Let $n\in\mathbb{Z}^+$ and $t\in(0,\tfrac{1}{2})$. Upper bound $m$ such that there exist $v_1,...,v_m\in\mathbb{R}^n$ with $\|v_i\|=1$ and $|v_i\cdot v_j|\le t$ for all $i\neq j$.
If $t=0$, $v_i\cdot v_j=0$, so $v_1,...,v_m$ are linearly independent, so $m\le n$. This is tight using the standard basis. I came up with nothing for $t>0$. I suppose you could bound the distance between $v_i$ and $v_j$, but I don't see how that's useful.
Here is a crude approach:
(1) $|v_i-v_j|=\sqrt{2-2v_i\cdot v_j}\geq \sqrt{2-2t}$.
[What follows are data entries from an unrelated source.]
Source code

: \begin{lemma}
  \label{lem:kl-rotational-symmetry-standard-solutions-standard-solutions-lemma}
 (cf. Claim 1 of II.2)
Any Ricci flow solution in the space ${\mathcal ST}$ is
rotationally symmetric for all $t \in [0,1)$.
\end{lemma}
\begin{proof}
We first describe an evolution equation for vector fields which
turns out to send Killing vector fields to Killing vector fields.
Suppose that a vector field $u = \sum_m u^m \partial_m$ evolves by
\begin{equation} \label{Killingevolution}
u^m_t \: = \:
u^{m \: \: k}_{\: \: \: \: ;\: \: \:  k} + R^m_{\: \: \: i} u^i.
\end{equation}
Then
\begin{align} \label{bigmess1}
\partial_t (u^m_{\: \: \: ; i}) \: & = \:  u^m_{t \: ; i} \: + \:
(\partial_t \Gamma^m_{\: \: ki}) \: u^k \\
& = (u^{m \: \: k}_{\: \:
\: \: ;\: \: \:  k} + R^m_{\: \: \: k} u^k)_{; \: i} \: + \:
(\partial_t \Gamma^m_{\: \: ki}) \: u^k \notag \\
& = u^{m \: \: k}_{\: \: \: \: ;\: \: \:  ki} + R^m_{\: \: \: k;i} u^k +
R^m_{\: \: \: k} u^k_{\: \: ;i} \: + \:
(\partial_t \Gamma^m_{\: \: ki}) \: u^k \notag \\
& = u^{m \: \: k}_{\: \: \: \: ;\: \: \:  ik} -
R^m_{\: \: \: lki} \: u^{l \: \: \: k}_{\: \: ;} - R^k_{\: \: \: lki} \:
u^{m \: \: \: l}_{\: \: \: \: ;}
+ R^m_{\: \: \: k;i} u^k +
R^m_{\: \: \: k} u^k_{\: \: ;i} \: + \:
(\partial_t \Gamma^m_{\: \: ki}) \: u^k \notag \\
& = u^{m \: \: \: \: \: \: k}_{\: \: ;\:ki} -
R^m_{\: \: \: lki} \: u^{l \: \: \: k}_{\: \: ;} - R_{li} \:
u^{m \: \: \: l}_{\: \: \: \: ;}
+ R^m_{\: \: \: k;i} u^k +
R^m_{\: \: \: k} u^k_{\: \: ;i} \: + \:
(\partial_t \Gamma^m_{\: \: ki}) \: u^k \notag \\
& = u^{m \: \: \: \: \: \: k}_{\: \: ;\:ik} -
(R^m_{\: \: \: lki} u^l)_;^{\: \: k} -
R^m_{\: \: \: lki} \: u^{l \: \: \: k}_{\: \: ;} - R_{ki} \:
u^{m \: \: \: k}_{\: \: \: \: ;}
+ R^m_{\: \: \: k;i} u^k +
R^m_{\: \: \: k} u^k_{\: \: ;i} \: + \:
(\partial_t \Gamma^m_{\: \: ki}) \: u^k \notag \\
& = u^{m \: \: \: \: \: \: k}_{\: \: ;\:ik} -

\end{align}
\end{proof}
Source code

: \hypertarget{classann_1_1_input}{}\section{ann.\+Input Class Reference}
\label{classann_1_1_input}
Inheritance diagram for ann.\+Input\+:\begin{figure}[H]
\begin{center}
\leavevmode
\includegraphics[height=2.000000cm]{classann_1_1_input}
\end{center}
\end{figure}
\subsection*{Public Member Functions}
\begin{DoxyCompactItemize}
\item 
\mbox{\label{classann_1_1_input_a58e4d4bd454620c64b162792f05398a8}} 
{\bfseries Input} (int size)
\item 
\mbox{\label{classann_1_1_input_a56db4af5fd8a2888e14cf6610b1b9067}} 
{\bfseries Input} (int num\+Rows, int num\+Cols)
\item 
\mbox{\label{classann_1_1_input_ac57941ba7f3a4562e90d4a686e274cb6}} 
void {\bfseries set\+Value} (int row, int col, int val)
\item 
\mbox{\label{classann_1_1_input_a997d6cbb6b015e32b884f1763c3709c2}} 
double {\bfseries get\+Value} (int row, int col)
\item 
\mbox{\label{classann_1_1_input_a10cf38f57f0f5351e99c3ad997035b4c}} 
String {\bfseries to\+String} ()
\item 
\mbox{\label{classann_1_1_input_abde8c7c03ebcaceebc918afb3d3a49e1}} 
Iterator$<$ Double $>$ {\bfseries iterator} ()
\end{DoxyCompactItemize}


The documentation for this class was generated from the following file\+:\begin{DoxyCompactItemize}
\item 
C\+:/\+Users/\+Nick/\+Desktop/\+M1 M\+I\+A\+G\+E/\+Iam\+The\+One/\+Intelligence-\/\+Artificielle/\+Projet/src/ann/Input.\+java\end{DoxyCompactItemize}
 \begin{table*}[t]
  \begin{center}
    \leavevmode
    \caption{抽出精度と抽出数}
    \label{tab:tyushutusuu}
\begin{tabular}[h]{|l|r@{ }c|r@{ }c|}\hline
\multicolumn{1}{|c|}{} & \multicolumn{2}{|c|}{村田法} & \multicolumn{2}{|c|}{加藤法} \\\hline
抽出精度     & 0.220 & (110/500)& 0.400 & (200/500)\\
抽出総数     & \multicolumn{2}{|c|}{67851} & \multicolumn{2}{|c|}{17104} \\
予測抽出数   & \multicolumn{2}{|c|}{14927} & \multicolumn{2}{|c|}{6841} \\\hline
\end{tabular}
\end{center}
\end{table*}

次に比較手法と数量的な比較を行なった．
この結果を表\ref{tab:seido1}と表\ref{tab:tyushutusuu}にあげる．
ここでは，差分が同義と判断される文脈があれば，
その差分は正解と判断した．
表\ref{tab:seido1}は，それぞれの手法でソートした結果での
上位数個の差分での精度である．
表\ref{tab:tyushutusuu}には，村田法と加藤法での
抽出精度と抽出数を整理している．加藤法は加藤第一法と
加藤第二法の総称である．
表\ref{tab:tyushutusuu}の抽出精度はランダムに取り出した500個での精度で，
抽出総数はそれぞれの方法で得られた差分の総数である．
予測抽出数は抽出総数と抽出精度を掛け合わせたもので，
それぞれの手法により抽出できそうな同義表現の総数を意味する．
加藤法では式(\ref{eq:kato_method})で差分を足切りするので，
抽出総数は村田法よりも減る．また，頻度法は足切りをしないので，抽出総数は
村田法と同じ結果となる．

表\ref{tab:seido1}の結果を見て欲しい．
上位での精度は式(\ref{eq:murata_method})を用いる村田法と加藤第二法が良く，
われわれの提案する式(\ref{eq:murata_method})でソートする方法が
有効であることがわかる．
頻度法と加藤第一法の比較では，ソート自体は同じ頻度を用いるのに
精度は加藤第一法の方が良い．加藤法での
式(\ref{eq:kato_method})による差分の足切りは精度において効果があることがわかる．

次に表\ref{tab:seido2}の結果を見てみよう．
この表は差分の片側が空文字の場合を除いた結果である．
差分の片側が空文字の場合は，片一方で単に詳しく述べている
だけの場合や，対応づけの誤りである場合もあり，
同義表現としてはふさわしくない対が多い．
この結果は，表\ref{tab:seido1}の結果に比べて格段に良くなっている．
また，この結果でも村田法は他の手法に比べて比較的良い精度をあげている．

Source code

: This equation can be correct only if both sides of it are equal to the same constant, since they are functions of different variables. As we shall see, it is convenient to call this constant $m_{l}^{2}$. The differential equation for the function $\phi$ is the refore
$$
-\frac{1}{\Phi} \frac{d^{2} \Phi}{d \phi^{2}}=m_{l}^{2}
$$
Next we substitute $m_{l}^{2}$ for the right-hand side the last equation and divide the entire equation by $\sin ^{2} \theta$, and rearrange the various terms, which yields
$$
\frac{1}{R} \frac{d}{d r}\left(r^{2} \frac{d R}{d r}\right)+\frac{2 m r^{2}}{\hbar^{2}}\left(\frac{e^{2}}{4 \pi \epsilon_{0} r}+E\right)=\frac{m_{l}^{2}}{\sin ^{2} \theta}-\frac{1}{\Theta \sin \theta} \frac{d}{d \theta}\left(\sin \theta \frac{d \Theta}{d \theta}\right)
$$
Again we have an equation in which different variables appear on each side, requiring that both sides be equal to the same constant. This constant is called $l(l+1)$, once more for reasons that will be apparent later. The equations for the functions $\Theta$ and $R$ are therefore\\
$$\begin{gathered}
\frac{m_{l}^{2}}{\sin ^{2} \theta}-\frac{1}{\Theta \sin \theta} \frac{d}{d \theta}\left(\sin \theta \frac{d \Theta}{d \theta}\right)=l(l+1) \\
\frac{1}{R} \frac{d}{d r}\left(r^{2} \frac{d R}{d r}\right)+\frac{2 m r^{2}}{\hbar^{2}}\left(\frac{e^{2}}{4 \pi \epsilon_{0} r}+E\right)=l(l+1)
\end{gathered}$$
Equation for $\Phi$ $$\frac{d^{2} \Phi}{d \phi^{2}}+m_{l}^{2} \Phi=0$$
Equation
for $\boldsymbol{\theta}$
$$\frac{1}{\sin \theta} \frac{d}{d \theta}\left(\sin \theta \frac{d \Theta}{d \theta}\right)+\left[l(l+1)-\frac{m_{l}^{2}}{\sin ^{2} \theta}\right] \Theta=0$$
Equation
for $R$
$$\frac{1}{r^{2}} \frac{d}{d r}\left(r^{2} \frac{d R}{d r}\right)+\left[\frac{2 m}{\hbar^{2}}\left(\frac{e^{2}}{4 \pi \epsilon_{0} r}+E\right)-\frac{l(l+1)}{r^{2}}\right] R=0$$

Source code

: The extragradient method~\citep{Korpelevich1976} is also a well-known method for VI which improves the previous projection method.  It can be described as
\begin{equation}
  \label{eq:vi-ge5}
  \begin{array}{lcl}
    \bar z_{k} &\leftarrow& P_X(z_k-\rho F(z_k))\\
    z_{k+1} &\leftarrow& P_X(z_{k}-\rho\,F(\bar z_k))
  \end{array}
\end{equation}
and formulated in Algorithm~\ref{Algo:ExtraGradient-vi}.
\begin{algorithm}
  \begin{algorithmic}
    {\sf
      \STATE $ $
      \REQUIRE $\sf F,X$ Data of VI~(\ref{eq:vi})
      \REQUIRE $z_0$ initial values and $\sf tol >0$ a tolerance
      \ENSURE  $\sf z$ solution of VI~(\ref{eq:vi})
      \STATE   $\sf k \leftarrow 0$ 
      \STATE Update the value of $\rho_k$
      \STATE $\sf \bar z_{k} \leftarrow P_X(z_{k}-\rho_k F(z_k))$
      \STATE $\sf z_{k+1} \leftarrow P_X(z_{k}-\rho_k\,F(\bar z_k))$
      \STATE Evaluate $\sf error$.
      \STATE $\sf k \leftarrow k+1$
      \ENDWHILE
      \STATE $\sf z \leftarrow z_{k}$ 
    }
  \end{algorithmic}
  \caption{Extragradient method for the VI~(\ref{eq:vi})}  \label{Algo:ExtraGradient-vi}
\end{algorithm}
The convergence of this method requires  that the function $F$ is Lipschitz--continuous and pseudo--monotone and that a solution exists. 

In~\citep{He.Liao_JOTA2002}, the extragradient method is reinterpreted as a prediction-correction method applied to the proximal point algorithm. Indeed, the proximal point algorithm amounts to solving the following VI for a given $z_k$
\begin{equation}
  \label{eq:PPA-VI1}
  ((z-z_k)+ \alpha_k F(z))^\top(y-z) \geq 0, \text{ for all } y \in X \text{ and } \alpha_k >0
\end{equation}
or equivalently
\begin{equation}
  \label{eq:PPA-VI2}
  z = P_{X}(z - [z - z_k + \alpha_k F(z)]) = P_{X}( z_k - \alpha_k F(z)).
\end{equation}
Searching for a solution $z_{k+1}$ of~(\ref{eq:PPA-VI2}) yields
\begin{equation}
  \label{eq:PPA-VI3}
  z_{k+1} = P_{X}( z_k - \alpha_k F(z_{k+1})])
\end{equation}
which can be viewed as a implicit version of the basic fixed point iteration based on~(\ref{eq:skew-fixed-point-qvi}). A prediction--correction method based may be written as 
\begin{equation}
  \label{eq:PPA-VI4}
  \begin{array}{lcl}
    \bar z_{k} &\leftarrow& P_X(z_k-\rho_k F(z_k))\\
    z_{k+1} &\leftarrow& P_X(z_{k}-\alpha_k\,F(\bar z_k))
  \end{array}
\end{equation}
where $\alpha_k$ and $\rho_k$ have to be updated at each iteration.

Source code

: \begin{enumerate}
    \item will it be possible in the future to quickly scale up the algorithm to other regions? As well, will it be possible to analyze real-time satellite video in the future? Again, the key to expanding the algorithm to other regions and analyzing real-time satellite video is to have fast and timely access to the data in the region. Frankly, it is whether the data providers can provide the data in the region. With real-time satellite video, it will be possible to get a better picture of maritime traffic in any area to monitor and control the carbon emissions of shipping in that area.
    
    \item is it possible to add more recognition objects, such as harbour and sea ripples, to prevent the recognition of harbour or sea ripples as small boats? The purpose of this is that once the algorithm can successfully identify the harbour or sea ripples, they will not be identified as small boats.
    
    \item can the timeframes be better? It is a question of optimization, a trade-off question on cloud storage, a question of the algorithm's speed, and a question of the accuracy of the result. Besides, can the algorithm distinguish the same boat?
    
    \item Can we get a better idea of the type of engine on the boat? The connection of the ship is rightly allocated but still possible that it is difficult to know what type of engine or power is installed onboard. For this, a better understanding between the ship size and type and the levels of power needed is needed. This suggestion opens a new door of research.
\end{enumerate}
(2) The balls $B_{i}:=\{x\in \mathbb{R}^{n}: |x-v_i|< \frac{1}{2}\sqrt{2-2t}\}$, $1\leq i\leq m$ are disjoint subsets of $B_0:=\{x\in\mathbb{R}^n: |x|< 1+\frac{1}{2}\sqrt{2-2t}\}$, hence $\sum_{i=1}^{m}|B_i|\leq |B_0|$
(3) Since the volume of balls in $\mathbb{R}^n$ scales like $r^n$, you may deduce that $$ m(\frac{1}{2}\sqrt{2-2t})^n\leq (1+\frac{1}{2}\sqrt{2-2t})^n $$
or
$$ m\leq \left(\frac{1+\frac{1}{2}\sqrt{2-2t}}{\frac{1}{2}\sqrt{2-2t}}\right)^n $$
As shown by the Johnson--Lindenstrauss lemma, any upper bound must grow at least exponentially with respect to $n$ for fixed $t>0$. An obvious flaw of the bound is that it doesn't recover (not even remotely so) the bound $m\leq n$ for $t=0$. For $t\to 1$ it becomes vacuous ($m\leq \infty$), as it should.